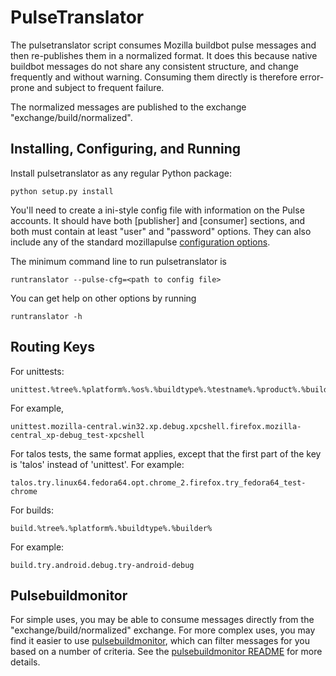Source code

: PulseTranslator
===============

The pulsetranslator script consumes Mozilla buildbot pulse messages
and then re-publishes them in a normalized format.  It does this
because native buildbot messages do not share any consistent
structure, and change frequently and without warning.  Consuming them
directly is therefore error-prone and subject to frequent failure.

The normalized messages are published to the exchange
"exchange/build/normalized".


Installing, Configuring, and Running
------------------------------------

Install pulsetranslator as any regular Python package:

    python setup.py install

You'll need to create a ini-style config file with information on the
Pulse accounts.  It should have both [publisher] and [consumer]
sections, and both must contain at least "user" and "password"
options.  They can also include any of the standard mozillapulse
[configuration options][].

The minimum command line to run pulsetranslator is

    runtranslator --pulse-cfg=<path to config file>

You can get help on other options by running

    runtranslator -h


Routing Keys
------------

For unittests:

    unittest.%tree%.%platform%.%os%.%buildtype%.%testname%.%product%.%builder%

For example,

    unittest.mozilla-central.win32.xp.debug.xpcshell.firefox.mozilla-central_xp-debug_test-xpcshell

For talos tests, the same format applies, except that the first part
of the key is 'talos' instead of 'unittest'.  For example:

    talos.try.linux64.fedora64.opt.chrome_2.firefox.try_fedora64_test-chrome

For builds:

    build.%tree%.%platform%.%buildtype%.%builder%

For example:

    build.try.android.debug.try-android-debug


Pulsebuildmonitor
-----------------

For simple uses, you may be able to consume messages directly from the
"exchange/build/normalized" exchange.  For more complex uses, you may
find it easier to use [pulsebuildmonitor][], which can filter messages
for you based on a number of criteria.  See the [pulsebuildmonitor README][]
for more details.

[configuration options]: https://hg.mozilla.org/automation/mozillapulse/file/tip/mozillapulse/config.py
[pulsebuildmonitor]: http://hg.mozilla.org/automation/pulsebuildmonitor
[pulsebuildmonitor README]: http://hg.mozilla.org/automation/pulsebuildmonitor/file/tip/README.txt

★ ★ ★ ★ ★

Your reply should restate the data above word for word and contain no pictures.

■ **EXERCISE OUTPUT**
Source code

: PulseTranslator
===============

The pulsetranslator script consumes Mozilla buildbot pulse messages
and then re-publishes them in a normalized format.  It does this
because native buildbot messages do not share any consistent
structure, and change frequently and without warning.  Consuming them
directly is therefore error-prone and subject to frequent failure.

The normalized messages are published to the exchange
"exchange/build/normalized".


Installing, Configuring, and Running
------------------------------------

Install pulsetranslator as any regular Python package:

    python setup.py install

You'll need to create a ini-style config file with information on the
Pulse accounts.  It should have both [publisher] and [consumer]
sections, and both must contain at least "user" and "password"
options.  They can also include any of the standard mozillapulse
[configuration options][].

The minimum command line to run pulsetranslator is

    runtranslator --pulse-cfg=<path to config file>

You can get help on other options by running

    runtranslator -h


Routing Keys
------------

For unittests:

    unittest.%tree%.%platform%.%os%.%buildtype%.%testname%.%product%.%builder%

For example,

    unittest.mozilla-central.win32.xp.debug.xpcshell.firefox.mozilla-central_xp-debug_test-xpcshell

For talos tests, the same format applies, except that the first part
of the key is 'talos' instead of 'unittest'.  For example:

    talos.try.linux64.fedora64.opt.chrome_2.firefox.try_fedora64_test-chrome

For builds:

    build.%tree%.%platform%.%buildtype%.%builder%

For example:

    build.try.android.debug.try-android-debug


Pulsebuildmonitor
-----------------

For simple uses, you may be able to consume messages directly from the
"exchange/build/normalized" exchange.  For more complex uses, you may
find it easier to use [pulsebuildmonitor][], which can filter messages
for you based on a number of criteria.  See the [pulsebuildmonitor README][]
for more details.

[configuration options]: https://hg.mozilla.org/automation/mozillapulse/file/tip/mozillapulse/config.py
[pulsebuildmonitor]: http://hg.mozilla.org/automation/pulsebuildmonitor
[pulsebuildmonitor README]: http://hg.mozilla.org/automation/pulsebuildmonitor/file/tip/README.txt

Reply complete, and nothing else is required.